CHAPTER XIII.
A VISIT TO NOTRE-DAME-DE-LA-GARDE.
THE noise made by the Captain in shaking the door aroused Harry, and he sprang up, looking very much frightened.
“It’s not six o’clock yet, is it, sir?” he asked; “I must have fallen asleep just a minute ago.”
“Yes, you are a very valuable man on watch,” the Captain answered. “The fire burned out in that minute while you were asleep, I suppose? And it must have been in the same minute that some one came along and fastened the door and locked us all in here, no doubt.”
“Locked us in, sir!” Harry exclaimed. “Why, there is no one on the island to lock us in. I shut the door some time ago because it was growing colder. But no one could have locked it.”
He went up to the door and shook it, but of course could not open it.
“The bolt must have slipped when I shut it, sir,” he said. “The wind was blowing in so hard.”
“No matter what fastened it,” the Captain replied; “it is enough for us to know that it is fastened. It is much more important to know why you were asleep when I put you on watch. Don’t you know that that is one of the most serious offences you could commit?
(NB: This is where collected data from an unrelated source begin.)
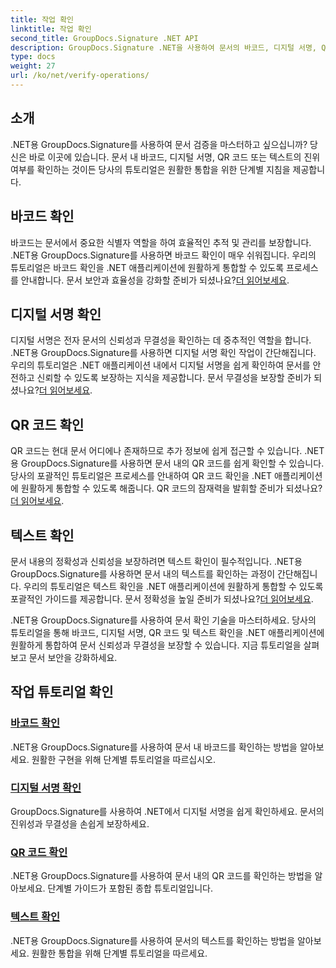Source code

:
 ```yaml
---
title: 작업 확인
linktitle: 작업 확인
second_title: GroupDocs.Signature .NET API
description: GroupDocs.Signature .NET을 사용하여 문서의 바코드, 디지털 서명, QR 코드 및 텍스트를 확인하는 방법을 알아보세요. 원활한 통합을 위한 단계별 튜토리얼.
type: docs
weight: 27
url: /ko/net/verify-operations/
---
```

## 소개

.NET용 GroupDocs.Signature를 사용하여 문서 검증을 마스터하고 싶으십니까? 당신은 바로 이곳에 있습니다. 문서 내 바코드, 디지털 서명, QR 코드 또는 텍스트의 진위 여부를 확인하는 것이든 당사의 튜토리얼은 원활한 통합을 위한 단계별 지침을 제공합니다.

## 바코드 확인
 바코드는 문서에서 중요한 식별자 역할을 하여 효율적인 추적 및 관리를 보장합니다. .NET용 GroupDocs.Signature를 사용하면 바코드 확인이 매우 쉬워집니다. 우리의 튜토리얼은 바코드 확인을 .NET 애플리케이션에 원활하게 통합할 수 있도록 프로세스를 안내합니다. 문서 보안과 효율성을 강화할 준비가 되셨나요?[더 읽어보세요](./verify-barcode/).

## 디지털 서명 확인
디지털 서명은 전자 문서의 신뢰성과 무결성을 확인하는 데 중추적인 역할을 합니다. .NET용 GroupDocs.Signature를 사용하면 디지털 서명 확인 작업이 간단해집니다. 우리의 튜토리얼은 .NET 애플리케이션 내에서 디지털 서명을 쉽게 확인하여 문서를 안전하고 신뢰할 수 있도록 보장하는 지식을 제공합니다. 문서 무결성을 보장할 준비가 되셨나요?[더 읽어보세요](./verify-digital/).

## QR 코드 확인
 QR 코드는 현대 문서 어디에나 존재하므로 추가 정보에 쉽게 접근할 수 있습니다. .NET용 GroupDocs.Signature를 사용하면 문서 내의 QR 코드를 쉽게 확인할 수 있습니다. 당사의 포괄적인 튜토리얼은 프로세스를 안내하여 QR 코드 확인을 .NET 애플리케이션에 원활하게 통합할 수 있도록 해줍니다. QR 코드의 잠재력을 발휘할 준비가 되셨나요?[더 읽어보세요](./verify-qr-code/).

## 텍스트 확인
문서 내용의 정확성과 신뢰성을 보장하려면 텍스트 확인이 필수적입니다. .NET용 GroupDocs.Signature를 사용하면 문서 내의 텍스트를 확인하는 과정이 간단해집니다. 우리의 튜토리얼은 텍스트 확인을 .NET 애플리케이션에 원활하게 통합할 수 있도록 포괄적인 가이드를 제공합니다. 문서 정확성을 높일 준비가 되셨나요?[더 읽어보세요](./verify-text/).

.NET용 GroupDocs.Signature를 사용하여 문서 확인 기술을 마스터하세요. 당사의 튜토리얼을 통해 바코드, 디지털 서명, QR 코드 및 텍스트 확인을 .NET 애플리케이션에 원활하게 통합하여 문서 신뢰성과 무결성을 보장할 수 있습니다. 지금 튜토리얼을 살펴보고 문서 보안을 강화하세요.
## 작업 튜토리얼 확인
### [바코드 확인](./verify-barcode/)
.NET용 GroupDocs.Signature를 사용하여 문서 내 바코드를 확인하는 방법을 알아보세요. 원활한 구현을 위해 단계별 튜토리얼을 따르십시오.
### [디지털 서명 확인](./verify-digital/)
GroupDocs.Signature를 사용하여 .NET에서 디지털 서명을 쉽게 확인하세요. 문서의 진위성과 무결성을 손쉽게 보장하세요.
### [QR 코드 확인](./verify-qr-code/)
.NET용 GroupDocs.Signature를 사용하여 문서 내의 QR 코드를 확인하는 방법을 알아보세요. 단계별 가이드가 포함된 종합 튜토리얼입니다.
### [텍스트 확인](./verify-text/)
.NET용 GroupDocs.Signature를 사용하여 문서의 텍스트를 확인하는 방법을 알아보세요. 원활한 통합을 위해 단계별 튜토리얼을 따르세요.
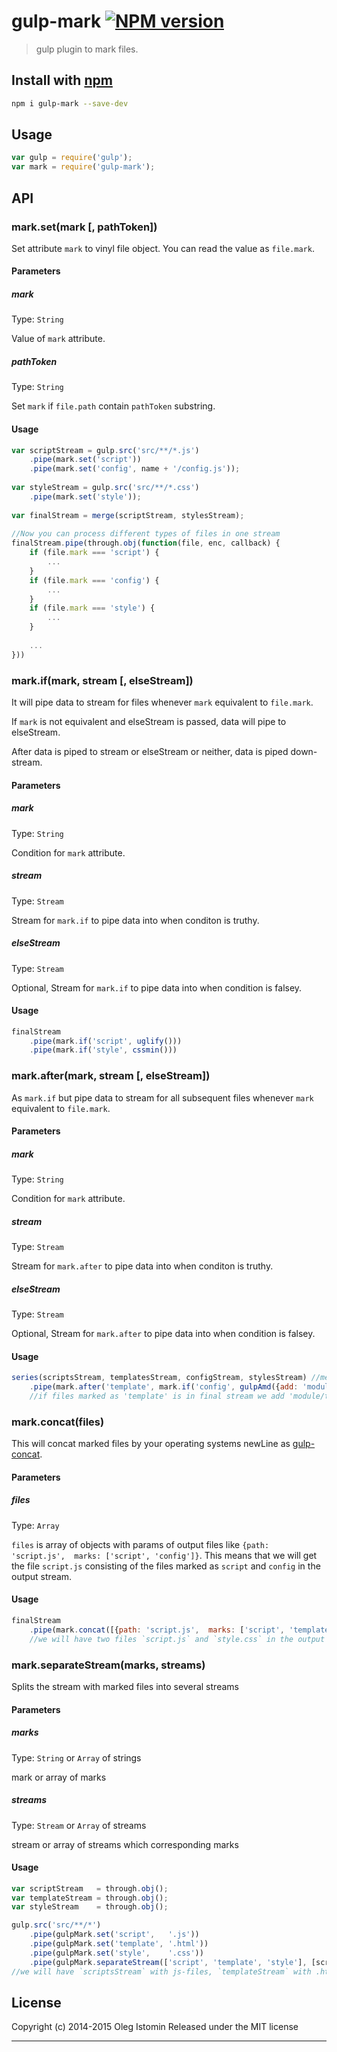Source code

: # gulp-mark [![NPM version](https://badge.fury.io/js/gulp-mark.svg)](http://badge.fury.io/js/gulp-mark)

> gulp plugin to mark files.

## Install with [npm](npmjs.org)

```sh
npm i gulp-mark --save-dev
```

## Usage

```js
var gulp = require('gulp');
var mark = require('gulp-mark');
```


## API
### mark.set(mark [, pathToken])

Set attribute `mark` to vinyl file object. You can read the value as `file.mark`.

#### Parameters

##### mark
Type: `String`

Value of `mark` attribute.

##### pathToken
Type: `String`

Set `mark` if `file.path` contain `pathToken` substring.

#### Usage

```js
var scriptStream = gulp.src('src/**/*.js')
    .pipe(mark.set('script'))
    .pipe(mark.set('config', name + '/config.js'));
    
var styleStream = gulp.src('src/**/*.css')
    .pipe(mark.set('style'));
      
var finalStream = merge(scriptStream, stylesStream);
  
//Now you can process different types of files in one stream
finalStream.pipe(through.obj(function(file, enc, callback) {
    if (file.mark === 'script') {
        ...
    }
    if (file.mark === 'config') {
        ...
    }
    if (file.mark === 'style') {
        ...
    }
    
    ...
}))
```



### mark.if(mark, stream [, elseStream])

It will pipe data to stream for files whenever `mark` equivalent to `file.mark`.

If `mark` is not equivalent and elseStream is passed, data will pipe to elseStream.

After data is piped to stream or elseStream or neither, data is piped down-stream.


#### Parameters

##### mark
Type: `String`

Condition for `mark` attribute.

##### stream
Type: `Stream`

Stream for `mark.if` to pipe data into when conditon is truthy.

##### elseStream
Type: `Stream`

Optional, Stream for `mark.if` to pipe data into when condition is falsey.

#### Usage

```js
finalStream
    .pipe(mark.if('script', uglify()))
    .pipe(mark.if('style', cssmin()))
```




### mark.after(mark, stream [, elseStream])

As `mark.if` but pipe data to stream for all subsequent files whenever `mark` equivalent to `file.mark`.


#### Parameters

##### mark
Type: `String`

Condition for `mark` attribute.

##### stream
Type: `Stream`

Stream for `mark.after` to pipe data into when conditon is truthy.

##### elseStream
Type: `Stream`

Optional, Stream for `mark.after` to pipe data into when condition is falsey.

#### Usage

```js
series(scriptsStream, templatesStream, configStream, stylesStream) //merged by order
    .pipe(mark.after('template', mark.if('config', gulpAmd({add: 'module/templates'}))));
    //if files marked as 'template' is in final stream we add 'module/templates' dependency to next config files (if they exists)
```






### mark.concat(files)

This will concat marked files by your operating systems newLine as [gulp-concat](https://github.com/wearefractal/gulp-concat).

#### Parameters

##### files
Type: `Array`

`files` is array of objects with params of output files like `{path: 'script.js',  marks: ['script', 'config']}`.
This means that we will get the file `script.js` consisting of the files marked as `script` and `config` in the output stream.

#### Usage

```js
finalStream
    .pipe(mark.concat([{path: 'script.js',  marks: ['script', 'template', 'config']}, {path: 'style.css', marks: 'style'}]))
    //we will have two files `script.js` and `style.css` in the output stream
```





### mark.separateStream(marks, streams)

Splits the stream with marked files into several streams

#### Parameters

##### marks
Type: `String` or `Array` of strings

mark or array of marks

##### streams
Type: `Stream` or `Array` of streams

stream or array of streams which corresponding marks

#### Usage

```js
var scriptStream   = through.obj();
var templateStream = through.obj();
var styleStream    = through.obj();

gulp.src('src/**/*')
    .pipe(gulpMark.set('script',   '.js'))
    .pipe(gulpMark.set('template', '.html'))
    .pipe(gulpMark.set('style',    '.css'))
    .pipe(gulpMark.separateStream(['script', 'template', 'style'], [scriptStream, templateStream, styleStream]));
//we will have `scriptsStream` with js-files, `templateStream` with .html-files and `styleStream` with .css-files      
```




## License

Copyright (c) 2014-2015 Oleg Istomin
Released under the MIT license

***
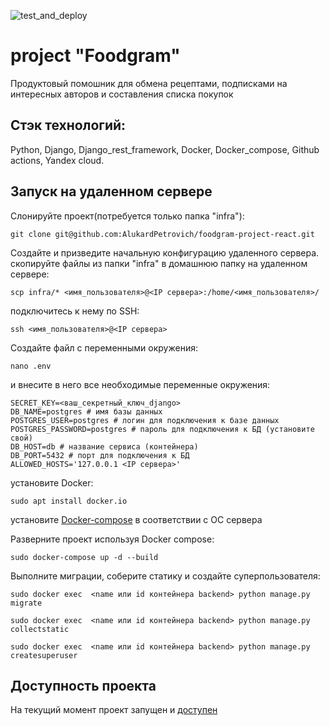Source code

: ![test_and_deploy](https://github.com/AlukardPetrovich/foodgram-project-react/actions/workflows/foodgram_deploy_workflow.yml/badge.svg)

# project "Foodgram"

Продуктовый помошник для обмена рецептами, подписками на интересных авторов и составления списка покупок

## Стэк технологий:
Python, Django, Django_rest_framework, Docker, Docker_compose, Github actions, Yandex cloud.

## Запуск на удаленном сервере
Слонируйте проект(потребуется только папка "infra"):
```
git clone git@github.com:AlukardPetrovich/foodgram-project-react.git
```
Создайте и призведите начальную конфигурацию удаленного сервера. скопируйте файлы из папки "infra" в домашнюю папку на удаленном сервере:
```
scp infra/* <имя_пользователя>@<IP сервера>:/home/<имя_пользователя>/
```
подключитесь к нему по SSH:
```
ssh <имя_пользователя>@<IP сервера>
```
Создайте файл с переменными окружения:
```
nano .env
```
и внесите в него все необходимые переменные окружения:
```
SECRET_KEY=<ваш_секретный_ключ_django>
DB_NAME=postgres # имя базы данных
POSTGRES_USER=postgres # логин для подключения к базе данных
POSTGRES_PASSWORD=postgres # пароль для подключения к БД (установите свой)
DB_HOST=db # название сервиса (контейнера)
DB_PORT=5432 # порт для подключения к БД
ALLOWED_HOSTS='127.0.0.1 <IP сервера>'
``` 
установите Docker:
```
sudo apt install docker.io
```
установите [Docker-compose](https://docs.docker.com/compose/install/) в соответствии с ОС сервера

Разверните проект используя Docker compose:
```
sudo docker-compose up -d --build
```
Выполните миграции, соберите статику и создайте суперпользователя:
```
sudo docker exec  <name или id контейнера backend> python manage.py migrate
```
```
sudo docker exec  <name или id контейнера backend> python manage.py collectstatic
```
```
sudo docker exec  <name или id контейнера backend> python manage.py createsuperuser
```

## Доступность проекта
На текущий момент проект запущен и [доступен](http://foodgram.ddns.net/signin)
But I shall have something to say to you about that later on. Start up the fire, and put the remainder of the coffee on to warm.”
It was in no very pleasant frame of mind that Harry set to work at building the fire. There was something in the Captain’s manner that looked ominous. Though it was plain that he was greatly displeased at such a breach of discipline, and the results that had followed it, he was cool and quiet, and that promised worse things for the offender than if he had stormed and blustered. And even in his own mind, Harry could not excuse himself. He had been left on watch and had gone to sleep, and while he slept they had been locked in. He could not help thinking of the death chamber below, and the prisoners called from sleep to be guillotined. He felt, he imagined, very much as they must have felt while walking down the stone steps, chained and guarded, to enter the gloomy chamber.
The noise soon awakened Kit and the chief and Haines, and they could not believe at first that they were really prisoners. But very little experimenting with the door convinced each in turn that it was only too true.